_WORK ORDER_
Restate the listing in full, keeping every word as it is.

== Segment start ==

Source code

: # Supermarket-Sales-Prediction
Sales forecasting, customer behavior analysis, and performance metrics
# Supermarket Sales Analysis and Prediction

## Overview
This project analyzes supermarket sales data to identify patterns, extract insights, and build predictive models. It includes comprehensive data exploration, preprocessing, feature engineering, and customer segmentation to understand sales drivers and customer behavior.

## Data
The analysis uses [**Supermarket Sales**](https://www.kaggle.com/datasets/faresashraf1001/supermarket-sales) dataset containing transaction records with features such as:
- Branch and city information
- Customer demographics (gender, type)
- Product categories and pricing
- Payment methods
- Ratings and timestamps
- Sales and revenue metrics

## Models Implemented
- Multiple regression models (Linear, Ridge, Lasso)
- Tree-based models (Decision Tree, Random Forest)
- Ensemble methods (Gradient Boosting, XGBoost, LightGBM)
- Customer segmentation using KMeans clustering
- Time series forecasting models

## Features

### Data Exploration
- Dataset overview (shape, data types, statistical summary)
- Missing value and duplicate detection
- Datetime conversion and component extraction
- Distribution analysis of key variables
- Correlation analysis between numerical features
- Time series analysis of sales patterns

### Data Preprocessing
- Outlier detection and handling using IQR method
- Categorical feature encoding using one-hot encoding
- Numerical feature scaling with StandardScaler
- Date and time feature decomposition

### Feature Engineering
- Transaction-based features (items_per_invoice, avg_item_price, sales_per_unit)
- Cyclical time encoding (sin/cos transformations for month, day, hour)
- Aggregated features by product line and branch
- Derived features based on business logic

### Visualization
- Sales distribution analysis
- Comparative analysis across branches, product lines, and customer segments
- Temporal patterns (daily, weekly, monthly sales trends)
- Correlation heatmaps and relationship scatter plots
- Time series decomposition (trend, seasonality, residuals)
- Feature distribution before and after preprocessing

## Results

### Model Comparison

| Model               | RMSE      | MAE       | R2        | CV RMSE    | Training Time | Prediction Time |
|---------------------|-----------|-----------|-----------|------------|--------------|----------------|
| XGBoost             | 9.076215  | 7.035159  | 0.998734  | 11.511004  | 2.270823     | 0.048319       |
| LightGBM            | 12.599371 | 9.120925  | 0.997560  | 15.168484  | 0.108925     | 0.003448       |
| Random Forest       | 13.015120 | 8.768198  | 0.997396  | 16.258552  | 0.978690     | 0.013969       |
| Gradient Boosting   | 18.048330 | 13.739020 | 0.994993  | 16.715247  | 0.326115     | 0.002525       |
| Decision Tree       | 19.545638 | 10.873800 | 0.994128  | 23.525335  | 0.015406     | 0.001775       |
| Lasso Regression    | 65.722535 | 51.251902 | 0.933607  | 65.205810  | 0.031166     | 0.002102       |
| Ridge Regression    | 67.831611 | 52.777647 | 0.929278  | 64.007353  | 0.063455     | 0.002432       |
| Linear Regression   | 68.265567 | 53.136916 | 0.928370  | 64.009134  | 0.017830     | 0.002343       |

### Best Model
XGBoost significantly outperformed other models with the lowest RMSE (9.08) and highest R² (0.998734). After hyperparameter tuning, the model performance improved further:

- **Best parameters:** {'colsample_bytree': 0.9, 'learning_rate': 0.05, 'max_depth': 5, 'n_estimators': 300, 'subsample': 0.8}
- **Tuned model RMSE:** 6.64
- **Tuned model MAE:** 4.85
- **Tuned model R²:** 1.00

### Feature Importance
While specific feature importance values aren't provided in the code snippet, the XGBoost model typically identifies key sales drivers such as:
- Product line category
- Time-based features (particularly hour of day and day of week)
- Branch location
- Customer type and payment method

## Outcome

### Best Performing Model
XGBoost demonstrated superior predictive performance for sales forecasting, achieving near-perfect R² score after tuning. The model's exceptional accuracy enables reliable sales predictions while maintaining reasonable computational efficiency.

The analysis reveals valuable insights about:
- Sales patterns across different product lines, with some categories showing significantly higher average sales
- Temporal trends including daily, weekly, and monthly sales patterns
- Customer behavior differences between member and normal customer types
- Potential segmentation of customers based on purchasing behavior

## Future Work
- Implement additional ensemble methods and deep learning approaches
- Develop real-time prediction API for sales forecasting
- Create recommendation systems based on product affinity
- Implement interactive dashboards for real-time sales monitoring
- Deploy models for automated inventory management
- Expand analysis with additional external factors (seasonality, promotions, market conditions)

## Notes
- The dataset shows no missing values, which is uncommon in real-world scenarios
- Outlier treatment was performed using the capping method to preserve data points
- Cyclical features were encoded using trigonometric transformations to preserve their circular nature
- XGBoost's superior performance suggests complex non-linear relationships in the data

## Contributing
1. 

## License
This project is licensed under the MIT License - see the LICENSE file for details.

== Segment end ==

_WRITTEN SOLUTION_
Source code

: # Supermarket-Sales-Prediction
Sales forecasting, customer behavior analysis, and performance metrics
# Supermarket Sales Analysis and Prediction

## Overview
This project analyzes supermarket sales data to identify patterns, extract insights, and build predictive models. It includes comprehensive data exploration, preprocessing, feature engineering, and customer segmentation to understand sales drivers and customer behavior.

## Data
The analysis uses [**Supermarket Sales**](https://www.kaggle.com/datasets/faresashraf1001/supermarket-sales) dataset containing transaction records with features such as:
- Branch and city information
- Customer demographics (gender, type)
- Product categories and pricing
- Payment methods
- Ratings and timestamps
- Sales and revenue metrics

## Models Implemented
- Multiple regression models (Linear, Ridge, Lasso)
- Tree-based models (Decision Tree, Random Forest)
- Ensemble methods (Gradient Boosting, XGBoost, LightGBM)
- Customer segmentation using KMeans clustering
- Time series forecasting models

## Features

### Data Exploration
- Dataset overview (shape, data types, statistical summary)
- Missing value and duplicate detection
- Datetime conversion and component extraction
- Distribution analysis of key variables
- Correlation analysis between numerical features
- Time series analysis of sales patterns

### Data Preprocessing
- Outlier detection and handling using IQR method
- Categorical feature encoding using one-hot encoding
- Numerical feature scaling with StandardScaler
- Date and time feature decomposition

### Feature Engineering
- Transaction-based features (items_per_invoice, avg_item_price, sales_per_unit)
- Cyclical time encoding (sin/cos transformations for month, day, hour)
- Aggregated features by product line and branch
- Derived features based on business logic

### Visualization
- Sales distribution analysis
- Comparative analysis across branches, product lines, and customer segments
- Temporal patterns (daily, weekly, monthly sales trends)
- Correlation heatmaps and relationship scatter plots
- Time series decomposition (trend, seasonality, residuals)
- Feature distribution before and after preprocessing

## Results

### Model Comparison

| Model               | RMSE      | MAE       | R2        | CV RMSE    | Training Time | Prediction Time |
|---------------------|-----------|-----------|-----------|------------|--------------|----------------|
| XGBoost             | 9.076215  | 7.035159  | 0.998734  | 11.511004  | 2.270823     | 0.048319       |
| LightGBM            | 12.599371 | 9.120925  | 0.997560  | 15.168484  | 0.108925     | 0.003448       |
| Random Forest       | 13.015120 | 8.768198  | 0.997396  | 16.258552  | 0.978690     | 0.013969       |
| Gradient Boosting   | 18.048330 | 13.739020 | 0.994993  | 16.715247  | 0.326115     | 0.002525       |
| Decision Tree       | 19.545638 | 10.873800 | 0.994128  | 23.525335  | 0.015406     | 0.001775       |
| Lasso Regression    | 65.722535 | 51.251902 | 0.933607  | 65.205810  | 0.031166     | 0.002102       |
| Ridge Regression    | 67.831611 | 52.777647 | 0.929278  | 64.007353  | 0.063455     | 0.002432       |
| Linear Regression   | 68.265567 | 53.136916 | 0.928370  | 64.009134  | 0.017830     | 0.002343       |

### Best Model
XGBoost significantly outperformed other models with the lowest RMSE (9.08) and highest R² (0.998734). After hyperparameter tuning, the model performance improved further:

- **Best parameters:** {'colsample_bytree': 0.9, 'learning_rate': 0.05, 'max_depth': 5, 'n_estimators': 300, 'subsample': 0.8}
- **Tuned model RMSE:** 6.64
- **Tuned model MAE:** 4.85
- **Tuned model R²:** 1.00

### Feature Importance
While specific feature importance values aren't provided in the code snippet, the XGBoost model typically identifies key sales drivers such as:
- Product line category
- Time-based features (particularly hour of day and day of week)
- Branch location
- Customer type and payment method

## Outcome

### Best Performing Model
XGBoost demonstrated superior predictive performance for sales forecasting, achieving near-perfect R² score after tuning. The model's exceptional accuracy enables reliable sales predictions while maintaining reasonable computational efficiency.

The analysis reveals valuable insights about:
- Sales patterns across different product lines, with some categories showing significantly higher average sales
- Temporal trends including daily, weekly, and monthly sales patterns
- Customer behavior differences between member and normal customer types
- Potential segmentation of customers based on purchasing behavior

## Future Work
- Implement additional ensemble methods and deep learning approaches
- Develop real-time prediction API for sales forecasting
- Create recommendation systems based on product affinity
- Implement interactive dashboards for real-time sales monitoring
- Deploy models for automated inventory management
- Expand analysis with additional external factors (seasonality, promotions, market conditions)

## Notes
- The dataset shows no missing values, which is uncommon in real-world scenarios
- Outlier treatment was performed using the capping method to preserve data points
- Cyclical features were encoded using trigonometric transformations to preserve their circular nature
- XGBoost's superior performance suggests complex non-linear relationships in the data

## Contributing
1. 

## License
This project is licensed under the MIT License - see the LICENSE file for details.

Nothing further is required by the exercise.